A Company of Heroes Book Four: The Scientist (24 page)

“In a rocket?” Rykkla asked in some disbelief. “To the moon? What happened to her? Is she back? Is she all right?”

“I have no idea. Apparently the rocket reached the moon and was even able to leave it, and headed back to the earth. Beyond that, I don’t know what happened to her.”

“Poor Bronwyn! But she must be all right! Perhaps she landed someplace other than where she was supposed to? Who was with her?”

“Two others, both scientists from the Academy: Professor Wittenoom, who you know, and someone named Doctor Hughenden.”

“Wittenoom’s a genius, he wouldn’t allow anything to happen to the princess.”

“I can only hope not, but even genius cannot stand in the way of fate.”

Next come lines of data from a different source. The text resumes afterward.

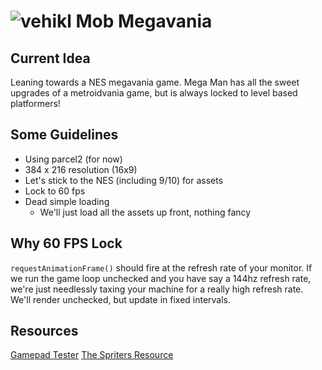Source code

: # ![vehikl](https://avatars.githubusercontent.com/u/6425636?s=32) Mob Megavania

## Current Idea

Leaning towards a NES megavania game. Mega Man has all the sweet upgrades of a metroidvania game, but is always locked to level based platformers!

## Some Guidelines

- Using parcel2 (for now)
- 384 x 216 resolution (16x9)
- Let's stick to the NES (including 9/10) for assets
- Lock to 60 fps
- Dead simple loading
  - We'll just load all the assets up front, nothing fancy

## Why 60 FPS Lock

`requestAnimationFrame()` should fire at the refresh rate of your monitor. If we run the game loop unchecked and you have say a 144hz refresh rate, we're just needlessly taxing your machine for a really high refresh rate. We'll render unchecked, but update in fixed intervals.

## Resources

[Gamepad Tester](https://gamepad-tester.com/)
[The Spriters Resource](https://www.spriters-resource.com/)
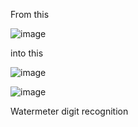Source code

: From this

![image](https://github.com/gnaoh09/Digit_Recognition/assets/92804109/50894405-c2c8-4e67-aba9-f91400887c70)



into this

![image](https://github.com/gnaoh09/Digit_Recognition/assets/92804109/3c643259-6c66-4860-bc11-5b2d5b0cd9ae)

![image](https://github.com/gnaoh09/Digit_Recognition/assets/92804109/91498a36-2dee-489d-8f91-d6d1601a0d81)


Watermeter digit recognition

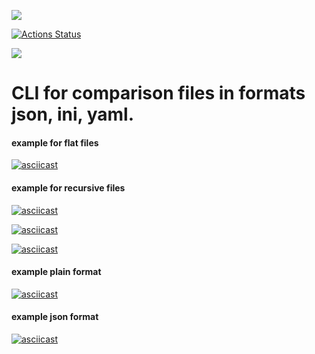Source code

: <a href="https://codeclimate.com/github/karen9999/frontend-project-lvl2/maintainability"><img src="https://api.codeclimate.com/v1/badges/43319bd07a46371bab42/maintainability" /></a>

[![Actions Status](https://github.com/karen9999/frontend-project-lvl2/workflows/Node%20CI/badge.svg)](https://github.com/karen9999/frontend-project-lvl2/actions)


<a href="https://codeclimate.com/github/karen9999/frontend-project-lvl2/test_coverage"><img src="https://api.codeclimate.com/v1/badges/43319bd07a46371bab42/test_coverage" /></a>




<h1> CLI for comparison files in formats json, ini, yaml. </h1>

<h4> example for flat files </h4>

[![asciicast](https://asciinema.org/a/knxZ8WkkbEWLOMG7xa8oFyQiw.svg)](https://asciinema.org/a/knxZ8WkkbEWLOMG7xa8oFyQiw)

<h4> example for recursive files </h4>

[![asciicast](https://asciinema.org/a/4QF7YusCWiEZcejHmcRvP8IQG.svg)](https://asciinema.org/a/4QF7YusCWiEZcejHmcRvP8IQG)

[![asciicast](https://asciinema.org/a/pmwCbfzLRzlduwloydJO44NbL.svg)](https://asciinema.org/a/pmwCbfzLRzlduwloydJO44NbL)

[![asciicast](https://asciinema.org/a/qES2zHAcGNx97azsHboWXAWEv.svg)](https://asciinema.org/a/qES2zHAcGNx97azsHboWXAWEv)

<h4> example plain format </h4>

[![asciicast](https://asciinema.org/a/Q4oE7x5CZaCfAXSQLlO0G2h02.svg)](https://asciinema.org/a/Q4oE7x5CZaCfAXSQLlO0G2h02)

<h4> example json format </h4>

[![asciicast](https://asciinema.org/a/p59EFbAGkB6XzETJ2KBQMwIHJ.svg)](https://asciinema.org/a/p59EFbAGkB6XzETJ2KBQMwIHJ)
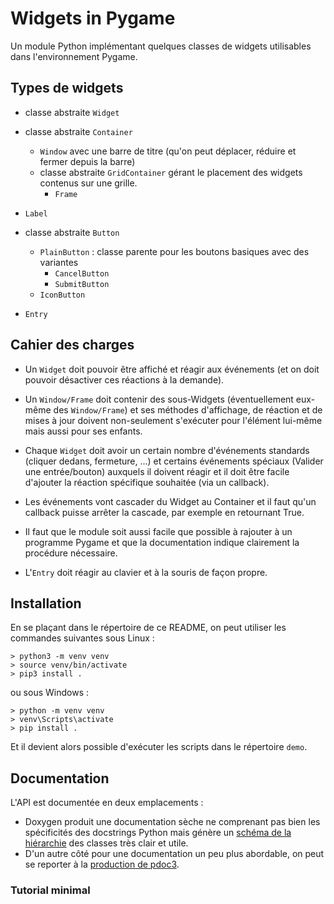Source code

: # Widgets in Pygame

Un module Python implémentant quelques classes de widgets utilisables dans l'environnement Pygame.

## Types de widgets

- classe abstraite `Widget`
- classe abstraite `Container`
  - `Window` avec une barre de titre (qu'on peut déplacer, réduire et fermer depuis la barre)
  - classe abstraite `GridContainer` gérant le placement des widgets contenus sur une grille.
    - `Frame`
- `Label`
- classe abstraite `Button`

  - `PlainButton` : classe parente pour les boutons basiques avec des variantes
    - `CancelButton`
    - `SubmitButton`
  - `IconButton`

- `Entry`

## Cahier des charges

- Un `Widget` doit pouvoir être affiché et réagir aux événements (et on doit pouvoir désactiver ces réactions à la demande).

- Un `Window/Frame` doit contenir des sous-Widgets (éventuellement eux-même des `Window/Frame`) et ses méthodes d'affichage, de réaction et de mises à jour doivent non-seulement s'exécuter pour l'élément lui-même mais aussi pour ses enfants.

- Chaque `Widget` doit avoir un certain nombre d'événements standards (cliquer dedans, fermeture, …) et certains événements spéciaux (Valider une entrée/bouton) auxquels il doivent réagir et il doit être facile d'ajouter la réaction spécifique souhaitée (via un callback).

- Les événements vont cascader du Widget au Container et il faut qu'un callback puisse arrêter la cascade, par exemple en retournant True.

- Il faut que le module soit aussi facile que possible à rajouter à un programme Pygame et que la documentation indique clairement la procédure nécessaire.

- L'`Entry` doit réagir au clavier et à la souris de façon propre.

## Installation

En se plaçant dans le répertoire de ce README, on peut utiliser les commandes suivantes sous Linux :

    > python3 -m venv venv
    > source venv/bin/activate
    > pip3 install .

ou sous Windows :

    > python -m venv venv
    > venv\Scripts\activate
    > pip install .

Et il devient alors possible d'exécuter les scripts dans le répertoire `demo`.

## Documentation

L'API est documentée en deux emplacements :

- Doxygen produit une documentation sèche ne comprenant pas bien les spécificités des docstrings Python mais génère un [schéma de la hiérarchie](doc/html/classwipyg_1_1abstracts_1_1_widget.html) des classes très clair et utile.
- D'un autre côté pour une documentation un peu plus abordable, on peut se reporter à la [production de pdoc3](html/wipyg/index.html).

### Tutorial minimal
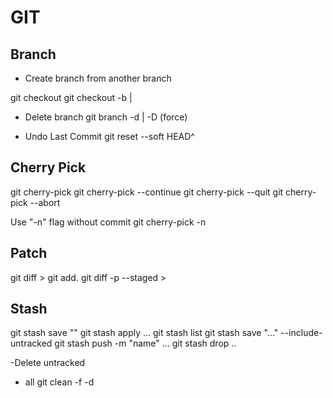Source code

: # GIT

## Branch

- Create branch from another branch

git checkout <Branch-Name-Base>
git checkout -b <Branch-Name-Sub> <Branch-Name-Base> | <Tag-Name>

- Delete branch
git branch -d <Branch-Name> | -D (force)

- Undo Last Commit 
git reset --soft HEAD^

## Cherry Pick
git cherry-pick <Commit-Id>
git cherry-pick --continue
git cherry-pick --quit
git cherry-pick --abort

Use "-n" flag without commit
git cherry-pick -n  <Commit-Id>

## Patch
git diff > <Patch-Name>
git add.
git diff -p --staged >  <Patch-Name>

## Stash
git stash save "<Stash-Name>"
git stash apply ...
git stash list
git stash save "..." --include-untracked
git stash push -m "name" ...
git stash drop ..

-Delete untracked
- all
git clean -f -d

“Pardon us,” interrupted the king, “but there is some urgency here. Rykkla, you and Gyven will confer with Hod Tawley, who is king of the faeries, with the purpose of convincing him that the continuation of his scheme would be folly of the highest order. Thud, you will remain here until our ambassadors return from their mission.”

“Sure,” replied Thud.

“Thud!” cried Rykkla.

“You will transport us to Hod Tawley’s kingdom?” asked Gyven, practically.

“It will take but a matter of minutes,” replied the king.

“Then we may as well get it over with,” Gyven said to Rykkla, reasonably, “and get back here as soon as we can.”

“But . . . “ There was no arguing; she could see that. She could even see the necessity of doing what Gyven suggested. She just did not like it.

Not wishing to waste another moment, the king directed a cadre of Kobolds to escort Rykkla and Gyven. The girl turned for a last look at Thud, who remained standing placidly, stolidly beside the throne, before she left the audience chamber. She waved, but he did not respond.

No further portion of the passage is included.